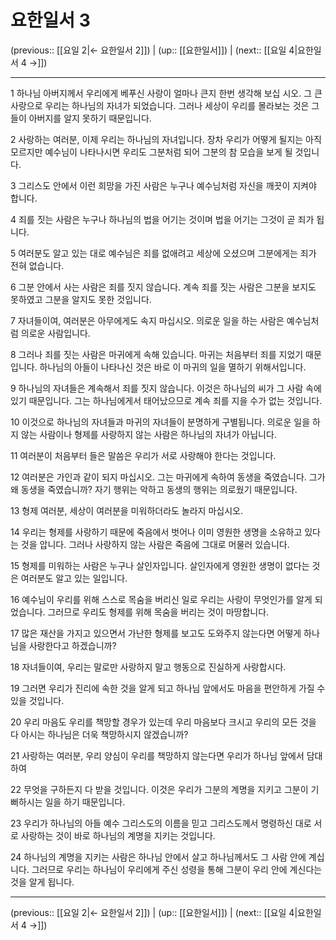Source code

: # 요한일서 3

(previous:: [[요일 2|← 요한일서 2]]) | (up:: [[요한일서]]) | (next:: [[요일 4|요한일서 4 →]])

***




1 
하나님 아버지께서 우리에게 베푸신 사랑이 얼마나 큰지 한번 생각해 보십 시오. 그 큰 사랑으로 우리는 하나님의 자녀가 되었습니다. 그러나 세상이 우리를 몰라보는 것은 그들이 아버지를 알지 못하기 때문입니다. 



2 
사랑하는 여러분, 이제 우리는 하나님의 자녀입니다. 장차 우리가 어떻게 될지는 아직 모르지만 예수님이 나타나시면 우리도 그분처럼 되어 그분의 참 모습을 보게 될 것입니다. 



3 
그리스도 안에서 이런 희망을 가진 사람은 누구나 예수님처럼 자신을 깨끗이 지켜야 합니다. 



4 
죄를 짓는 사람은 누구나 하나님의 법을 어기는 것이며 법을 어기는 그것이 곧 죄가 됩니다. 



5 
여러분도 알고 있는 대로 예수님은 죄를 없애려고 세상에 오셨으며 그분에게는 죄가 전혀 없습니다. 



6 
그분 안에서 사는 사람은 죄를 짓지 않습니다. 계속 죄를 짓는 사람은 그분을 보지도 못하였고 그분을 알지도 못한 것입니다. 



7 
자녀들이여, 여러분은 아무에게도 속지 마십시오. 의로운 일을 하는 사람은 예수님처럼 의로운 사람입니다. 



8 
그러나 죄를 짓는 사람은 마귀에게 속해 있습니다. 마귀는 처음부터 죄를 지었기 때문입니다. 하나님의 아들이 나타나신 것은 바로 이 마귀의 일을 멸하기 위해서입니다. 



9 
하나님의 자녀들은 계속해서 죄를 짓지 않습니다. 이것은 하나님의 씨가 그 사람 속에 있기 때문입니다. 그는 하나님에게서 태어났으므로 계속 죄를 지을 수가 없는 것입니다. 



10 
이것으로 하나님의 자녀들과 마귀의 자녀들이 분명하게 구별됩니다. 의로운 일을 하지 않는 사람이나 형제를 사랑하지 않는 사람은 하나님의 자녀가 아닙니다. 



11 
여러분이 처음부터 들은 말씀은 우리가 서로 사랑해야 한다는 것입니다. 



12 
여러분은 가인과 같이 되지 마십시오. 그는 마귀에게 속하여 동생을 죽였습니다. 그가 왜 동생을 죽였습니까? 자기 행위는 악하고 동생의 행위는 의로웠기 때문입니다. 



13 
형제 여러분, 세상이 여러분을 미워하더라도 놀라지 마십시오. 



14 
우리는 형제를 사랑하기 때문에 죽음에서 벗어나 이미 영원한 생명을 소유하고 있다는 것을 압니다. 그러나 사랑하지 않는 사람은 죽음에 그대로 머물러 있습니다. 



15 
형제를 미워하는 사람은 누구나 살인자입니다. 살인자에게 영원한 생명이 없다는 것은 여러분도 알고 있는 일입니다. 



16 
예수님이 우리를 위해 스스로 목숨을 버리신 일로 우리는 사랑이 무엇인가를 알게 되었습니다. 그러므로 우리도 형제를 위해 목숨을 버리는 것이 마땅합니다. 



17 
많은 재산을 가지고 있으면서 가난한 형제를 보고도 도와주지 않는다면 어떻게 하나님을 사랑한다고 하겠습니까? 



18 
자녀들이여, 우리는 말로만 사랑하지 말고 행동으로 진실하게 사랑합시다. 



19 
그러면 우리가 진리에 속한 것을 알게 되고 하나님 앞에서도 마음을 편안하게 가질 수 있을 것입니다. 



20 
우리 마음도 우리를 책망할 경우가 있는데 우리 마음보다 크시고 우리의 모든 것을 다 아시는 하나님은 더욱 책망하시지 않겠습니까? 



21 
사랑하는 여러분, 우리 양심이 우리를 책망하지 않는다면 우리가 하나님 앞에서 담대하여 



22 
무엇을 구하든지 다 받을 것입니다. 이것은 우리가 그분의 계명을 지키고 그분이 기뻐하시는 일을 하기 때문입니다. 



23 
우리가 하나님의 아들 예수 그리스도의 이름을 믿고 그리스도께서 명령하신 대로 서로 사랑하는 것이 바로 하나님의 계명을 지키는 것입니다. 



24 
하나님의 계명을 지키는 사람은 하나님 안에서 살고 하나님께서도 그 사람 안에 계십니다. 그러므로 우리는 하나님이 우리에게 주신 성령을 통해 그분이 우리 안에 계신다는 것을 알게 됩니다.

***

(previous:: [[요일 2|← 요한일서 2]]) | (up:: [[요한일서]]) | (next:: [[요일 4|요한일서 4 →]])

Exercise =
Reproduce the material exactly; omit the pictures.

Your solution =
Source code

: # 요한일서 3

(previous:: [[요일 2|← 요한일서 2]]) | (up:: [[요한일서]]) | (next:: [[요일 4|요한일서 4 →]])

***




1 
하나님 아버지께서 우리에게 베푸신 사랑이 얼마나 큰지 한번 생각해 보십 시오. 그 큰 사랑으로 우리는 하나님의 자녀가 되었습니다. 그러나 세상이 우리를 몰라보는 것은 그들이 아버지를 알지 못하기 때문입니다. 



2 
사랑하는 여러분, 이제 우리는 하나님의 자녀입니다. 장차 우리가 어떻게 될지는 아직 모르지만 예수님이 나타나시면 우리도 그분처럼 되어 그분의 참 모습을 보게 될 것입니다. 



3 
그리스도 안에서 이런 희망을 가진 사람은 누구나 예수님처럼 자신을 깨끗이 지켜야 합니다. 



4 
죄를 짓는 사람은 누구나 하나님의 법을 어기는 것이며 법을 어기는 그것이 곧 죄가 됩니다. 



5 
여러분도 알고 있는 대로 예수님은 죄를 없애려고 세상에 오셨으며 그분에게는 죄가 전혀 없습니다. 



6 
그분 안에서 사는 사람은 죄를 짓지 않습니다. 계속 죄를 짓는 사람은 그분을 보지도 못하였고 그분을 알지도 못한 것입니다. 



7 
자녀들이여, 여러분은 아무에게도 속지 마십시오. 의로운 일을 하는 사람은 예수님처럼 의로운 사람입니다. 



8 
그러나 죄를 짓는 사람은 마귀에게 속해 있습니다. 마귀는 처음부터 죄를 지었기 때문입니다. 하나님의 아들이 나타나신 것은 바로 이 마귀의 일을 멸하기 위해서입니다. 



9 
하나님의 자녀들은 계속해서 죄를 짓지 않습니다. 이것은 하나님의 씨가 그 사람 속에 있기 때문입니다. 그는 하나님에게서 태어났으므로 계속 죄를 지을 수가 없는 것입니다. 



10 
이것으로 하나님의 자녀들과 마귀의 자녀들이 분명하게 구별됩니다. 의로운 일을 하지 않는 사람이나 형제를 사랑하지 않는 사람은 하나님의 자녀가 아닙니다. 



11 
여러분이 처음부터 들은 말씀은 우리가 서로 사랑해야 한다는 것입니다. 



12 
여러분은 가인과 같이 되지 마십시오. 그는 마귀에게 속하여 동생을 죽였습니다. 그가 왜 동생을 죽였습니까? 자기 행위는 악하고 동생의 행위는 의로웠기 때문입니다. 



13 
형제 여러분, 세상이 여러분을 미워하더라도 놀라지 마십시오. 



14 
우리는 형제를 사랑하기 때문에 죽음에서 벗어나 이미 영원한 생명을 소유하고 있다는 것을 압니다. 그러나 사랑하지 않는 사람은 죽음에 그대로 머물러 있습니다. 



15 
형제를 미워하는 사람은 누구나 살인자입니다. 살인자에게 영원한 생명이 없다는 것은 여러분도 알고 있는 일입니다. 



16 
예수님이 우리를 위해 스스로 목숨을 버리신 일로 우리는 사랑이 무엇인가를 알게 되었습니다. 그러므로 우리도 형제를 위해 목숨을 버리는 것이 마땅합니다. 



17 
많은 재산을 가지고 있으면서 가난한 형제를 보고도 도와주지 않는다면 어떻게 하나님을 사랑한다고 하겠습니까? 



18 
자녀들이여, 우리는 말로만 사랑하지 말고 행동으로 진실하게 사랑합시다. 



19 
그러면 우리가 진리에 속한 것을 알게 되고 하나님 앞에서도 마음을 편안하게 가질 수 있을 것입니다. 



20 
우리 마음도 우리를 책망할 경우가 있는데 우리 마음보다 크시고 우리의 모든 것을 다 아시는 하나님은 더욱 책망하시지 않겠습니까? 



21 
사랑하는 여러분, 우리 양심이 우리를 책망하지 않는다면 우리가 하나님 앞에서 담대하여 



22 
무엇을 구하든지 다 받을 것입니다. 이것은 우리가 그분의 계명을 지키고 그분이 기뻐하시는 일을 하기 때문입니다. 



23 
우리가 하나님의 아들 예수 그리스도의 이름을 믿고 그리스도께서 명령하신 대로 서로 사랑하는 것이 바로 하나님의 계명을 지키는 것입니다. 



24 
하나님의 계명을 지키는 사람은 하나님 안에서 살고 하나님께서도 그 사람 안에 계십니다. 그러므로 우리는 하나님이 우리에게 주신 성령을 통해 그분이 우리 안에 계신다는 것을 알게 됩니다.

***

(previous:: [[요일 2|← 요한일서 2]]) | (up:: [[요한일서]]) | (next:: [[요일 4|요한일서 4 →]])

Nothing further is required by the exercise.